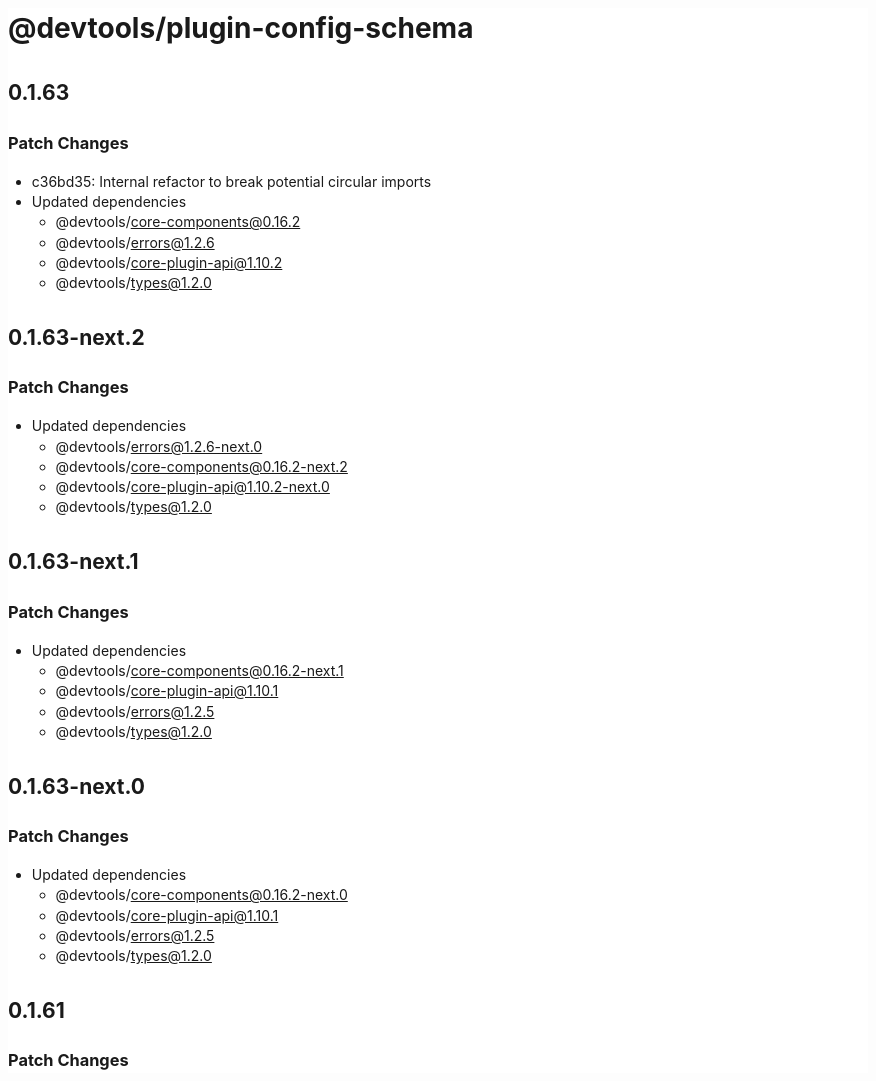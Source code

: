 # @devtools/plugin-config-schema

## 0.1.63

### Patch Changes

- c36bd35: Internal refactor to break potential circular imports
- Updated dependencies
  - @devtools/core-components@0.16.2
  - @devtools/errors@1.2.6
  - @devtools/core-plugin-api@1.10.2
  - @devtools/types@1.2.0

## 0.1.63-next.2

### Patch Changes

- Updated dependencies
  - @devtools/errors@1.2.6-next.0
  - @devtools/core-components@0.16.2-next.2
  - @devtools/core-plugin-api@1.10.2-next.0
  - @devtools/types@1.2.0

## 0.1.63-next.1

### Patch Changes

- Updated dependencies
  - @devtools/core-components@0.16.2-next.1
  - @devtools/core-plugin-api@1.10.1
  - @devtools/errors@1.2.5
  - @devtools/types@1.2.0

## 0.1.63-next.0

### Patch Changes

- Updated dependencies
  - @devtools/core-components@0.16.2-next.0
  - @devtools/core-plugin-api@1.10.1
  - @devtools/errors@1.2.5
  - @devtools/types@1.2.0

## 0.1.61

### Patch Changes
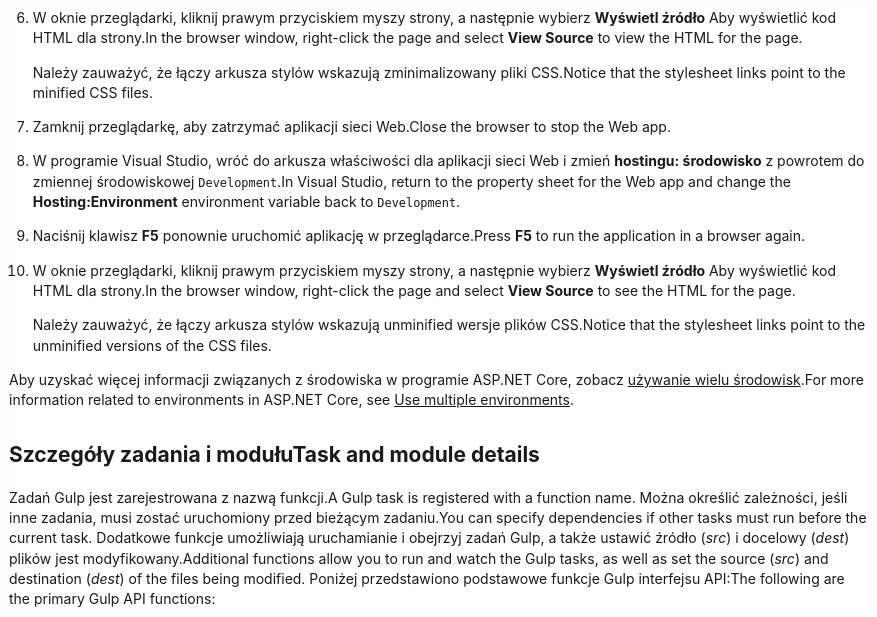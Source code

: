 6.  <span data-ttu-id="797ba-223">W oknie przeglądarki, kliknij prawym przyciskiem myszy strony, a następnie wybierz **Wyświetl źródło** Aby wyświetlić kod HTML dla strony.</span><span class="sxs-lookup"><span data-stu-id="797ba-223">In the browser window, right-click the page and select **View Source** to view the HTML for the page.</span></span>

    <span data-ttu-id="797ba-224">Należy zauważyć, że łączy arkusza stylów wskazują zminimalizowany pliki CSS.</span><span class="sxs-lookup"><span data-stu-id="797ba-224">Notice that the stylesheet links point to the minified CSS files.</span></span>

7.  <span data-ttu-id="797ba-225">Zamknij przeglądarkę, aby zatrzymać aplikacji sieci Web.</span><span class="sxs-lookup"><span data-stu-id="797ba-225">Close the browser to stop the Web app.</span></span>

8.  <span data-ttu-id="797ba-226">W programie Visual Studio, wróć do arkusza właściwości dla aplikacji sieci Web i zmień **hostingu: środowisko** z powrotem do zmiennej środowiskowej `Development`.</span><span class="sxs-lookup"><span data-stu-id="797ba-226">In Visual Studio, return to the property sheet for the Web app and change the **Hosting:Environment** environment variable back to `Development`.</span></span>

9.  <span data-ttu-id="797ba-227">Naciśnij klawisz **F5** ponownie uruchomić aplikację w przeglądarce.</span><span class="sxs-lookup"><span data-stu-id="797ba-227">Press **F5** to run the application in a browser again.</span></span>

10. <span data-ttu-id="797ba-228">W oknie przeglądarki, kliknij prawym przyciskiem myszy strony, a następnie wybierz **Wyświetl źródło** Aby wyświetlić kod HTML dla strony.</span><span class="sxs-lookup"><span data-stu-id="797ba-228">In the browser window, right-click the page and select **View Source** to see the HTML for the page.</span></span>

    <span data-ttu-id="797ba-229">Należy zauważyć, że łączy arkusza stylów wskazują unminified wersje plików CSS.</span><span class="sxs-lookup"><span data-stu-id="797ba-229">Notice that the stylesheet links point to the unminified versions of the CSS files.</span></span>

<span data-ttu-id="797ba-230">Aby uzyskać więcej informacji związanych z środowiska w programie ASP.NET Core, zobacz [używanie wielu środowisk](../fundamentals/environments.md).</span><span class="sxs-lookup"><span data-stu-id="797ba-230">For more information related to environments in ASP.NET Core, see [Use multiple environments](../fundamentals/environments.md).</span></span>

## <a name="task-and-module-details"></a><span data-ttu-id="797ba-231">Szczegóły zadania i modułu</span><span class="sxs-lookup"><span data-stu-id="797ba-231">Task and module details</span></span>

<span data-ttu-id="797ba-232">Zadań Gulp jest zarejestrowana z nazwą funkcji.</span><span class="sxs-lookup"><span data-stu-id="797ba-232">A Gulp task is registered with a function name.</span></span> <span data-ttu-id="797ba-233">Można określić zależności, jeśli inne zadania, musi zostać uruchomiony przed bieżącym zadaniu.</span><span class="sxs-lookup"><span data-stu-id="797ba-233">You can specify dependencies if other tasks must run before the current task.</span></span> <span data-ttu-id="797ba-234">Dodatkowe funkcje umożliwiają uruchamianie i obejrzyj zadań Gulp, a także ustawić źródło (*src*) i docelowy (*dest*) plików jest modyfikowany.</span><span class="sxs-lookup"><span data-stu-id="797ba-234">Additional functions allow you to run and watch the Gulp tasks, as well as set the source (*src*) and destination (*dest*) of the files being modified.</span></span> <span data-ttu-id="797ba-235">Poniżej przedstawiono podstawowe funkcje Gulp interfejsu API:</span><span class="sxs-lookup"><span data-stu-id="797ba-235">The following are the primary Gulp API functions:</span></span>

□ □ □ □ □

● **Task brief**
Within the data above, find the lines that contain the word "następnie" and copy each of them.

● **Exercise result**
: 6.  <span data-ttu-id="797ba-223">W oknie przeglądarki, kliknij prawym przyciskiem myszy strony, a następnie wybierz **Wyświetl źródło** Aby wyświetlić kod HTML dla strony.</span><span class="sxs-lookup"><span data-stu-id="797ba-223">In the browser window, right-click the page and select **View Source** to view the HTML for the page.</span></span>
10. <span data-ttu-id="797ba-228">W oknie przeglądarki, kliknij prawym przyciskiem myszy strony, a następnie wybierz **Wyświetl źródło** Aby wyświetlić kod HTML dla strony.</span><span class="sxs-lookup"><span data-stu-id="797ba-228">In the browser window, right-click the page and select **View Source** to see the HTML for the page.</span></span>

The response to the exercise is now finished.